On the 75th anniversary of the creation of Israel, Gordis, a two-time winner of the National Jewish Book Award, offers a nuanced assessment of its successes and challenges. Israel’s Zionist founders, he writes, “did not really agree about the fundamental justification for the creation of a Jewish state in Palestine. Was it God? History? The Bible? Something else?” Yet they managed to forge a declaration that reflected their dream of creating a unique and exemplary nation, “different because it was a Jewish state, a nation that holds itself accountable to a different set of standards.” They envisioned a society that would ensure “complete equality of social and political rights to all its inhabitants irrespective of religion, race or sex” and guarantee “freedom of religion, conscience, language, education and culture.” Gordis considers a host of relevant issues, including Israeli democracy, treatment of minorities, the economy, secularism, religion, relationship to Diaspora Jews, and, not least, place on the international stage, underscoring Israel’s determination to survive in a world in which antisemitism still rages. From the outset, it confronted violence by Palestine and volatility throughout the Middle East. Iran has repeatedly called for Israel’s annihilation.
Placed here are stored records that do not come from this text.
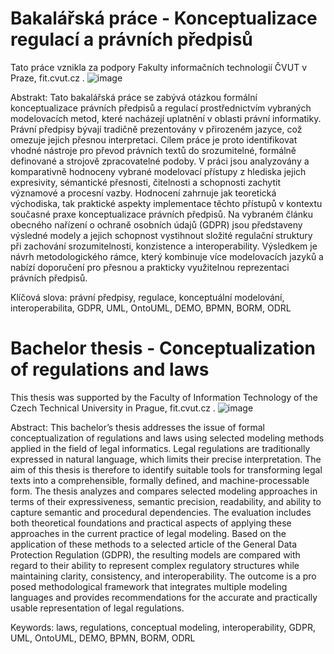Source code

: # Bakalářská práce - Konceptualizace regulací a právních předpisů 

Tato práce vznikla za podpory Fakulty informačních technologií ČVUT v Praze, fit.cvut.cz .
![image](https://github.com/user-attachments/assets/efe382b7-6d4a-428b-a103-e2a68ae4fe2d)

Abstrakt:
  Tato bakalářská práce se zabývá otázkou formální konceptualizace právních předpisů a regulací prostřednictvím vybraných modelovacích metod, které nacházejí uplatnění v oblasti právní informatiky. Právní předpisy bývají tradičně prezentovány v přirozeném jazyce, což omezuje jejich přesnou interpretaci. Cílem práce je proto identifikovat vhodné nástroje pro převod právních textů do srozumitelné, formálně definované a strojově zpracovatelné podoby. V práci jsou analyzovány a komparativně hodnoceny vybrané modelovací přístupy z hlediska jejich expresivity, sémantické přesnosti, čitelnosti a schopnosti zachytit významové a procesní vazby. Hodnocení zahrnuje jak teoretická východiska, tak praktické aspekty implementace těchto přístupů v kontextu současné praxe konceptualizace právních předpisů. Na vybraném článku obecného nařízení o ochraně osobních údajů (GDPR) jsou představeny výsledné modely a jejich schopnost vystihnout složité regulační struktury při zachování srozumitelnosti, konzistence a interoperability. Výsledkem je návrh metodologického rámce, který kombinuje více modelovacích jazyků a nabízí doporučení pro přesnou a prakticky využitelnou reprezentaci právních předpisů.

Klíčová slova:
  právní předpisy, regulace, konceptuální modelování, interoperabilita, GDPR, UML, OntoUML, DEMO, BPMN, BORM, ODRL



# Bachelor thesis - Conceptualization of regulations and laws 

This thesis was supported by the Faculty of Information Technology of the Czech Technical University in Prague, fit.cvut.cz .
![image](https://github.com/user-attachments/assets/34216fc7-94ca-42a7-8195-a82146a9e417)

Abstract:
 This bachelor’s thesis addresses the issue of formal conceptualization of regulations and laws using selected modeling methods applied in the field of legal informatics. Legal regulations are traditionally expressed in natural language, which limits their precise interpretation. The aim of this thesis is therefore to identify suitable tools for transforming legal texts into a comprehensible, formally defined, and machine-processable form. The thesis analyzes and compares selected modeling approaches in terms of their expressiveness, semantic precision, readability, and ability to capture semantic and procedural dependencies. The evaluation includes both theoretical foundations and practical aspects of applying these approaches in the current practice of legal modeling. Based on the application of these methods to a selected article of the General Data Protection Regulation (GDPR), the resulting models are compared with regard to their ability to represent complex regulatory structures while maintaining clarity, consistency, and interoperability. The outcome is a pro posed methodological framework that integrates multiple modeling languages and provides recommendations for the accurate and practically usable representation of legal regulations.

Keywords:
  laws, regulations, conceptual modeling, interoperability, GDPR, UML, OntoUML, DEMO, BPMN, BORM, ODRL

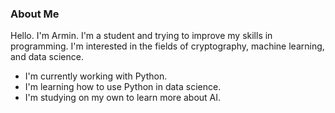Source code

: ### About Me


Hello. I'm Armin. I'm a student and trying to improve my skills in programming. I'm interested in the fields of cryptography, machine learning, and data science.
- I'm currently working with Python.
- I'm learning how to use Python in data science.
- I'm studying on my own to learn more about AI.
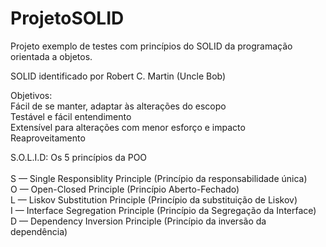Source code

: # ProjetoSOLID
Projeto exemplo de testes com princípios do SOLID da programação orientada a objetos.
<br>

SOLID identificado por Robert C. Martin (Uncle Bob)
<br>

Objetivos:
<br>
Fácil de se manter, adaptar às alterações do escopo
<br>
Testável e fácil entendimento
<br>
Extensível para alterações com menor esforço e impacto
<br>
Reaproveitamento
<br>

S.O.L.I.D: Os 5 princípios da POO
<br>
<br>
S — Single Responsiblity Principle (Princípio da responsabilidade única)
<br>
O — Open-Closed Principle (Princípio Aberto-Fechado)
<br>
L — Liskov Substitution Principle (Princípio da substituição de Liskov)
<br>
I — Interface Segregation Principle (Princípio da Segregação da Interface)
<br>
D — Dependency Inversion Principle (Princípio da inversão da dependência)
<br>
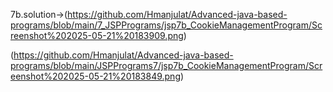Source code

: 
7b.solution->(https://github.com/Hmanjulat/Advanced-java-based-programs/blob/main/7_JSPPrograms/jsp7b_CookieManagementProgram/Screenshot%202025-05-21%20183909.png)

(https://github.com/Hmanjulat/Advanced-java-based-programs/blob/main/JSPPrograms7/jsp7b_CookieManagementProgram/Screenshot%202025-05-21%20183849.png)
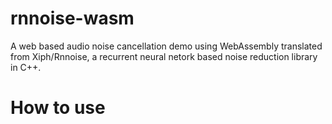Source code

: # rnnoise-wasm
A web based audio noise cancellation demo using WebAssembly translated from Xiph/Rnnoise, a recurrent neural netork based noise reduction library in C++.

# How to use
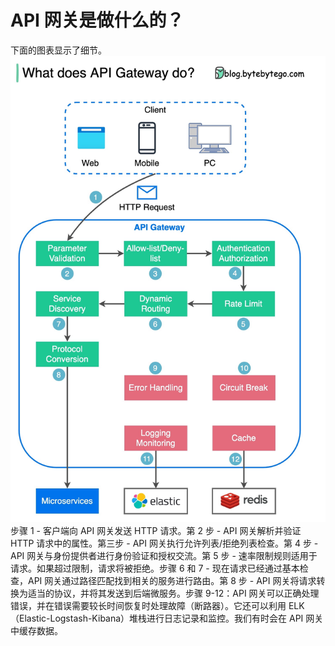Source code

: # API 网关是做什么的？

下面的图表显示了细节。![](../images/api_gateway.jpg)步骤 1 - 客户端向 API 网关发送 HTTP 请求。第 2 步 - API 网关解析并验证 HTTP 请求中的属性。第三步 - API 网关执行允许列表/拒绝列表检查。第 4 步 - API 网关与身份提供者进行身份验证和授权交流。第 5 步 - 速率限制规则适用于请求。如果超过限制，请求将被拒绝。步骤 6 和 7 - 现在请求已经通过基本检查，API 网关通过路径匹配找到相关的服务进行路由。第 8 步 - API 网关将请求转换为适当的协议，并将其发送到后端微服务。步骤 9-12：API 网关可以正确处理错误，并在错误需要较长时间恢复时处理故障（断路器）。它还可以利用 ELK（Elastic-Logstash-Kibana）堆栈进行日志记录和监控。我们有时会在 API 网关中缓存数据。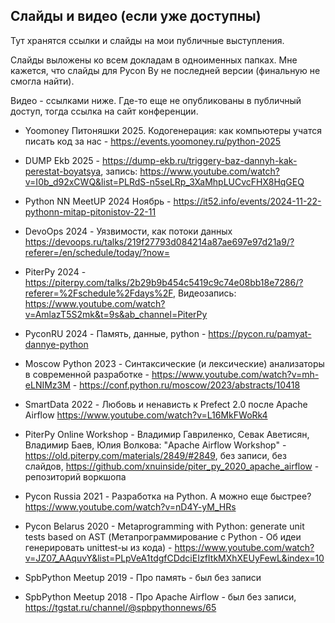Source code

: ## Слайды и видео (если уже доступны)

Тут хранятся ссылки и слайды на мои публичные выступления.

Слайды выложены ко всем докладам в одноименных папках. Мне кажется, что слайды для Pycon By не последней версии (финальную не смогла найти).

Видео - ссылками ниже. Где-то еще не опубликованы в публичный доступ, тогда ссылка на сайт конференции.

- Yoomoney Питоняшки 2025. Кодогенерация: как компьютеры учатся писать код за нас - https://events.yoomoney.ru/python-2025

- DUMP Ekb 2025 - https://dump-ekb.ru/triggery-baz-dannyh-kak-perestat-boyatsya, запись: https://www.youtube.com/watch?v=I0b_d92xCWQ&list=PLRdS-n5seLRp_3XaMhpLUCvcFHX8HqGEQ

- Python NN MeetUP 2024 Ноябрь - https://it52.info/events/2024-11-22-pythonn-mitap-pitonistov-22-11

- DevoOps 2024 - Уязвимости, как потоки данных https://devoops.ru/talks/219f27793d084214a87ae697e97d21a9/?referer=/en/schedule/today/?now=

- PiterPy 2024 - https://piterpy.com/talks/2b29b9b454c5419c9c74e08bb18e7286/?referer=%2Fschedule%2Fdays%2F, Видеозапись: https://www.youtube.com/watch?v=AmlazT5S2mk&t=9s&ab_channel=PiterPy

- PyconRU 2024 - Память, данные, python - https://pycon.ru/pamyat-dannye-python

- Moscow Python 2023 - Синтаксические (и лексические) анализаторы в современной разработке - https://www.youtube.com/watch?v=mh-eLNIMz3M - https://conf.python.ru/moscow/2023/abstracts/10418 

- SmartData 2022 - Любовь и ненависть к Prefect 2.0 после Apache Airflow https://www.youtube.com/watch?v=L16MkFWoRk4 

- PiterPy Online Workshop - Владимир Гавриленко, Севак Аветисян, Владимир Баев, Юлия Волкова: "Apache Airflow Workshop" - https://old.piterpy.com/materials/2849/#2849, без записи, без слайдов, https://github.com/xnuinside/piter_py_2020_apache_airflow - репозиторий воркшопа

- Pycon Russia 2021 - Разработка на Python. А можно еще быстрее? https://www.youtube.com/watch?v=nD4Y-yM_HRs 

- Pycon Belarus 2020 - Metaprogramming with Python: generate unit tests based on AST (Метапрограммирование с Python - Об идеи генерировать unittest-ы из кода) - https://www.youtube.com/watch?v=JZ07_AAquvY&list=PLpVeA1tdgfCDdciEIzfItkMXhXEUyFewL&index=10

- SpbPython Meetup 2019 - Про память -  был без записи

- SpbPython Meetup 2018 - Про Apache Airflow - был без записи, https://tgstat.ru/channel/@spbpythonnews/65
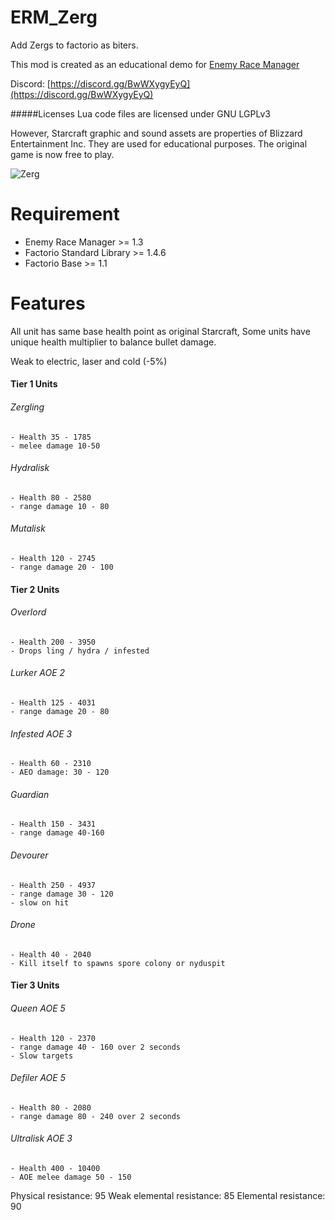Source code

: # ERM_Zerg
Add Zergs to factorio as biters.

This mod is created as an educational demo for [Enemy Race Manager](https://mods.factorio.com/mod/enemyracemanager)

Discord:  [https://discord.gg/BwWXygyEyQ](https://discord.gg/BwWXygyEyQ)


#####Licenses
Lua code files are licensed under GNU LGPLv3

However, Starcraft graphic and sound assets are properties of Blizzard Entertainment Inc.  They are used for educational purposes. The original game is now free to play.

![Zerg](https://mods-data.factorio.com/assets/d5713783b19c4ba3ca97ab578182e61c72ec11a0.png "Zerg")

# Requirement
* Enemy Race Manager >= 1.3
* Factorio Standard Library >= 1.4.6
* Factorio Base >= 1.1

# Features
All unit has same base health point as original Starcraft, Some units have unique health multiplier to balance bullet damage.

Weak to electric, laser and cold (-5%)

#### Tier 1 Units

######  Zergling
    - Health 35 - 1785
    - melee damage 10-50

###### Hydralisk
    - Health 80 - 2580
    - range damage 10 - 80

###### Mutalisk
    - Health 120 - 2745
    - range damage 20 - 100

#### Tier 2 Units

###### Overlord
    - Health 200 - 3950
    - Drops ling / hydra / infested

###### Lurker AOE 2
    - Health 125 - 4031
    - range damage 20 - 80

###### Infested AOE 3
    - Health 60 - 2310
    - AEO damage: 30 - 120

###### Guardian
    - Health 150 - 3431
    - range damage 40-160

###### Devourer
    - Health 250 - 4937
    - range damage 30 - 120
    - slow on hit

###### Drone
    - Health 40 - 2040
    - Kill itself to spawns spore colony or nyduspit

#### Tier 3 Units

###### Queen AOE 5
    - Health 120 - 2370
    - range damage 40 - 160 over 2 seconds
    - Slow targets

###### Defiler AOE 5
    - Health 80 - 2080
    - range damage 80 - 240 over 2 seconds

###### Ultralisk AOE 3
    - Health 400 - 10400
    - AOE melee damage 50 - 150

Physical resistance: 95
Weak elemental resistance: 85
Elemental resistance: 90
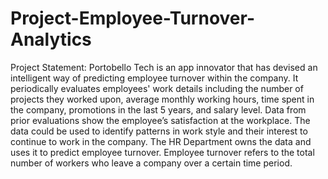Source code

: # Project-Employee-Turnover-Analytics

Project Statement:
Portobello Tech is an app innovator that has devised an intelligent way of predicting employee turnover within the company. It periodically evaluates employees' work details including the number of projects they worked upon, average monthly working hours, time spent in the company, promotions in the last 5 years, and salary level.
Data from prior evaluations show the employee’s satisfaction at the workplace. The data could be used to identify patterns in work style and their interest to continue to work in the company. 
The HR Department owns the data and uses it to predict employee turnover. Employee turnover refers to the total number of workers who leave a company over a certain time period.

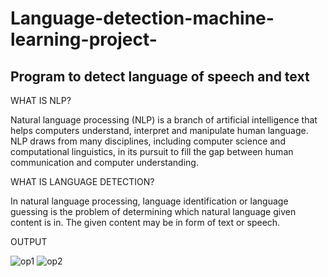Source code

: # Language-detection-machine-learning-project-

## Program to detect language of speech and text


WHAT IS NLP?             

Natural language processing (NLP) is a branch of artificial intelligence that helps computers understand, interpret and manipulate human language. NLP draws from many disciplines, including computer science and computational linguistics, in its pursuit to fill the gap between human communication and computer understanding.

WHAT IS LANGUAGE DETECTION?


In natural language processing, language identification or language guessing is the problem of determining which natural language given content is in. The given content may be in form of text or speech.


OUTPUT 

![op1](https://user-images.githubusercontent.com/44157141/54486689-b4214000-48b1-11e9-9744-9936164474d9.JPG)
![op2](https://user-images.githubusercontent.com/44157141/54486690-b5526d00-48b1-11e9-9f14-217e22040b97.JPG)


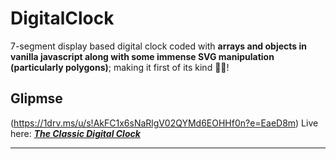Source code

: # DigitalClock
7-segment display based digital clock coded with **arrays and objects in vanilla javascript along with some immense SVG manipulation (particularly polygons)**; making it first of its kind ✌🏾!<br/>

## Glipmse
(https://1drv.ms/u/s!AkFC1x6sNaRlgV02QYMd6EOHHf0n?e=EaeD8m)
Live here: *[**The Classic Digital Clock**](https://www.esantosh.com/clock)*
___
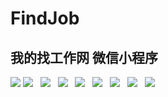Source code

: # FindJob
我的找工作网 微信小程序
-------
![](https://github.com/Giiiit/FindJob/raw/subimg/1.png)
![](https://github.com/Giiiit/FindJob/raw/subimg/2.png)  
![](https://github.com/Giiiit/FindJob/raw/subimg/3.png)  
![](https://github.com/Giiiit/FindJob/raw/subimg/4.png)  
![](https://github.com/Giiiit/FindJob/raw/subimg/5.png)  
![](https://github.com/Giiiit/FindJob/raw/subimg/6.png)  
![](https://github.com/Giiiit/FindJob/raw/subimg/7.png)  
![](https://github.com/Giiiit/FindJob/raw/subimg/8.png)  
![](https://github.com/Giiiit/FindJob/raw/subimg/9.png)  
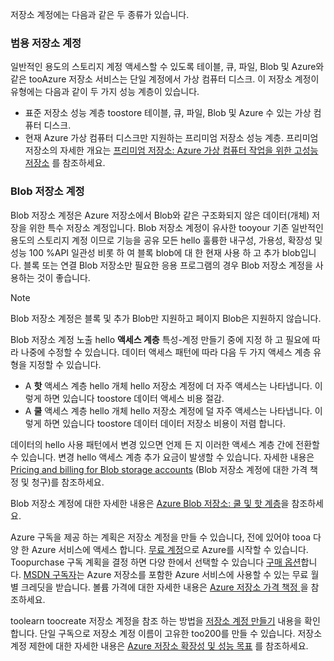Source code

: 저장소 계정에는 다음과 같은 두 종류가 있습니다.

### <a name="general-purpose-storage-accounts"></a>범용 저장소 계정
일반적인 용도의 스토리지 계정 액세스할 수 있도록 테이블, 큐, 파일, Blob 및 Azure와 같은 tooAzure 저장소 서비스는 단일 계정에서 가상 컴퓨터 디스크. 이 저장소 계정이 유형에는 다음과 같이 두 가지 성능 계층이 있습니다.

* 표준 저장소 성능 계층 toostore 테이블, 큐, 파일, Blob 및 Azure 수 있는 가상 컴퓨터 디스크.
* 현재 Azure 가상 컴퓨터 디스크만 지원하는 프리미엄 저장소 성능 계층. 프리미엄 저장소의 자세한 개요는 [프리미엄 저장소: Azure 가상 컴퓨터 작업을 위한 고성능 저장소](../articles/storage/common/storage-premium-storage.md) 를 참조하세요.

### <a name="blob-storage-accounts"></a>Blob 저장소 계정
Blob 저장소 계정은 Azure 저장소에서 Blob와 같은 구조화되지 않은 데이터(개체) 저장을 위한 특수 저장소 계정입니다. Blob 저장소 계정이 유사한 tooyour 기존 일반적인 용도의 스토리지 계정 이므로 기능을 공유 모든 hello 훌륭한 내구성, 가용성, 확장성 및 성능 100 %API 일관성 비롯 하 여 블록 blob에 대 한 현재 사용 하 고 추가 blob입니다. 블록 또는 연결 Blob 저장소만 필요한 응용 프로그램의 경우 Blob 저장소 계정을 사용하는 것이 좋습니다.

> [!NOTE]
> Blob 저장소 계정은 블록 및 추가 Blob만 지원하고 페이지 Blob은 지원하지 않습니다.
> 
> 

Blob 저장소 계정 노출 hello **액세스 계층** 특성-계정 만들기 중에 지정 하 고 필요에 따라 나중에 수정할 수 있습니다. 데이터 액세스 패턴에 따라 다음 두 가지 액세스 계층 유형을 지정할 수 있습니다.

* A **핫** 액세스 계층 hello 개체 hello 저장소 계정에 더 자주 액세스는 나타냅니다. 이렇게 하면 있습니다 toostore 데이터 액세스 비용 절감.
* A **쿨** 액세스 계층 hello 개체 hello 저장소 계정에 덜 자주 액세스는 나타냅니다. 이렇게 하면 있습니다 toostore 데이터 데이터 저장소 비용이 저렴 합니다.

데이터의 hello 사용 패턴에서 변경 있으면 언제 든 지 이러한 액세스 계층 간에 전환할 수 있습니다. 변경 hello 액세스 계층 추가 요금이 발생할 수 있습니다. 자세한 내용은 [Pricing and billing for Blob storage accounts](../articles/storage/blobs/storage-blob-storage-tiers.md#pricing-and-billing) (Blob 저장소 계정에 대한 가격 책정 및 청구)를 참조하세요.

Blob 저장소 계정에 대한 자세한 내용은 [Azure Blob 저장소: 쿨 및 핫 계층](../articles/storage/blobs/storage-blob-storage-tiers.md)을 참조하세요.

Azure 구독을 제공 하는 계획은 저장소 계정을 만들 수 있습니다, 전에 있어야 tooa 다양 한 Azure 서비스에 액세스 합니다. [무료 계정](https://azure.microsoft.com/pricing/free-trial/)으로 Azure를 시작할 수 있습니다. Toopurchase 구독 계획을 결정 하면 다양 한에서 선택할 수 있습니다 [구매 옵션](https://azure.microsoft.com/pricing/purchase-options/)합니다. [MSDN 구독자](https://azure.microsoft.com/pricing/member-offers/msdn-benefits-details/)는 Azure 저장소를 포함한 Azure 서비스에 사용할 수 있는 무료 월별 크레딧을 받습니다. 볼륨 가격에 대한 자세한 내용은 [Azure 저장소 가격 책정 ](https://azure.microsoft.com/pricing/details/storage/) 을 참조하세요.

toolearn toocreate 저장소 계정을 참조 하는 방법을 [저장소 계정 만들기](../articles/storage/common/storage-create-storage-account.md#create-a-storage-account) 내용을 확인 합니다. 단일 구독으로 저장소 계정 이름이 고유한 too200를 만들 수 있습니다. 저장소 계정 제한에 대한 자세한 내용은 [Azure 저장소 확장성 및 성능 목표](../articles/storage/common/storage-scalability-targets.md) 를 참조하세요.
Faced with these threats, Gordis asks, “If Israel can only survive by the sword, should the Jewish people give up the profound transformation in the Jews’ existential condition that Israel has wrought?” The author acknowledges problems both within the nation (political corruption, internal violence, income inequality) and with its neighbors. “Israel,” he writes, “can be fairly characterized as a success only if it and its people continue to be honest about who they have been, who they are, the terrible decisions that they have at times made, and who they and their country still need to become.” Yet in light of its founders’ dreams, he sees the nation as “one of the greatest stories of resilience, of rebirth, and of triumph in human history.”
A thoughtful, well-informed analysis.